You Would Not...Lose Your Footing...With This As A...Foot Post!
You mentioned you found this near...Peters Creek, PA.
This possible Foot Stone may be connected to the mysterious "Peters Creek Obelisk" which was found there and moved.
It is said that this Obelisk is 14 feet high and 6 inches square.
I wonder if this may have been the Foot Stone for this Mysterious Obelisk?
Hike along Montour Trail leads to startling discovery
DAVE ZUCHOWSKI /
OCT 8, 2009
7:00 AM
In mid-August, Finleyville resident Larry Gallant decided to veer off the well-traveled Montour Trail by taking a neglected side path.
"The trail is only about a foot wide and not very often used," said Mr. Gallant, a historian and member of the Peters Creek Historical Society.
The path rose up hill to a bluff, and when Mr. Gallant approached Peters Creek, he came across a rather startling sight -- a monolith that he believes could weigh as much as a ton and once stood on top the bluff but either tumbled or was dragged 23 feet down the embankment.
"The base of the stone sticks two feet out of the ground with another four feet embedded in the creek bed," he said. "Another eight feet of the obelisk, which comes to a point, lies in the creek."
Mr. Gallant is an avowed cultural diffusionist, meaning he adheres to the theory that a vast, world-wide advanced civilization existed in ancient times and that interactions between cultures across the oceans were commonplace.
"Ancient monuments and engravings abound across this [region of] land, but, being controversial, are ignored by academic scholars," he said. "Objects like the one I found are usually astronomical, religious or sacrificial in nature."
Mr. Gallant believes his find could prove to be very important because he said there's nothing in southwestern Pennsylvania that has similar features.
However, in the central part of the state, Huntingdon once boasted a similar obelisk and the town was, at one time, called Standing Stone.
Jennifer Stahl, executive director of the Huntingdon County Historical Society, wrote a brief about the stone, saying it was erected by Native Americans. Early pioneers John Harris, founder of Harrisburg, and translator Conrad Weiser are reputed to have seen it.
"Harris described it as being 14 feet tall and six inches square," she wrote. "The probable site of the stone was on the south side of Allegheny Street close to the west side of Second Street."
The stone disappeared around 1754, when Native American lands around Standing Stone were purchased by the state and opened to settlement. A replica was erected on the site but later moved in front of the courthouse, and it was eventually vandalized and destroyed. In 1898, a third stone was erected on the courthouse site to celebrate Huntingdon Borough's centennial.
"Standing stones are commonly found in the United Kingdom, Europe and Scandinavian countries," Mr. Gallant said. "In Britain, the sites are strewn with bones or shards of pottery, which can be carbon dated. In they United States, similar sites exist only in the Northeast and are under constant study, but important finds like Mystery Hill in New Hampshire still exist."
Currently called "America's Stonehenge," Mystery Hill is in Salem, N.H., about 40 miles north of Boston, and has functioned as a museum for the past 51 years.
"The major complex of stone structures -- stone chambers, tombs and a large 9-by-6-foot, bell-shaped table that weighs approximately 41/2 tons, occupy about an acre of land," spokesman Dennis Stone said. "Other monoliths thought to have astronomical properties cover an additional 20 acres."
According to Mr.
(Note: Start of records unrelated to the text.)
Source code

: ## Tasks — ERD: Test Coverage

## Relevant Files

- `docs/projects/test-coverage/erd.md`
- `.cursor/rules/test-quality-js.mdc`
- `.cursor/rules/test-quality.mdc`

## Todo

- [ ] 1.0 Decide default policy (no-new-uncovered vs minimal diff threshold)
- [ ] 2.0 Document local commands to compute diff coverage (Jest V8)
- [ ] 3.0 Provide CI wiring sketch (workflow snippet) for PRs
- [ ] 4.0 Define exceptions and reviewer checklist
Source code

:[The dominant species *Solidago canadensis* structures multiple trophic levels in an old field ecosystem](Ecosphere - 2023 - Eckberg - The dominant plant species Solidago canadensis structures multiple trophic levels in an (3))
Stone, there are more than 800 similar sites in New England and more than 50,000 megalithic sites across Europe, with 2,000 of them located in Ireland alone.
"Everyone's heard of Stonehenge, but there are many other similar sites in Europe as distant as the Black Sea," he said. "Before development removed some of them, there were about 60,000 sites similar in size, shape and orientation to the heavens in Korea. Others can be found in places as diverse as India and Colombia, South America. I wouldn't be surprised if the obelisk recently found along Peters Creek is an indication of another possible site."
Coincidentally, according to Mr. Gallant, a large mound created by the Adena peoples once stood at the mouth of Peters Creek. Copper artifacts recovered from that mound in 1890 had been displayed for several years at the Fort Necessity Museum.
Lawren Dunn, museum curator, said the two copper breast plates found at Peters Creek were a part of a collection of mound builder tools that were returned to their owner, Noah Thompson, in 1964.
"This suggests a possible link between the Adena culture and the standing stone," said Mr. Gallant, who would like to have the site excavated, but because it's located along the popular Montour Trail, he is concerned about the possibility of vandalism.
"Harris described it as being 14 feet tall and six inches square," she wrote.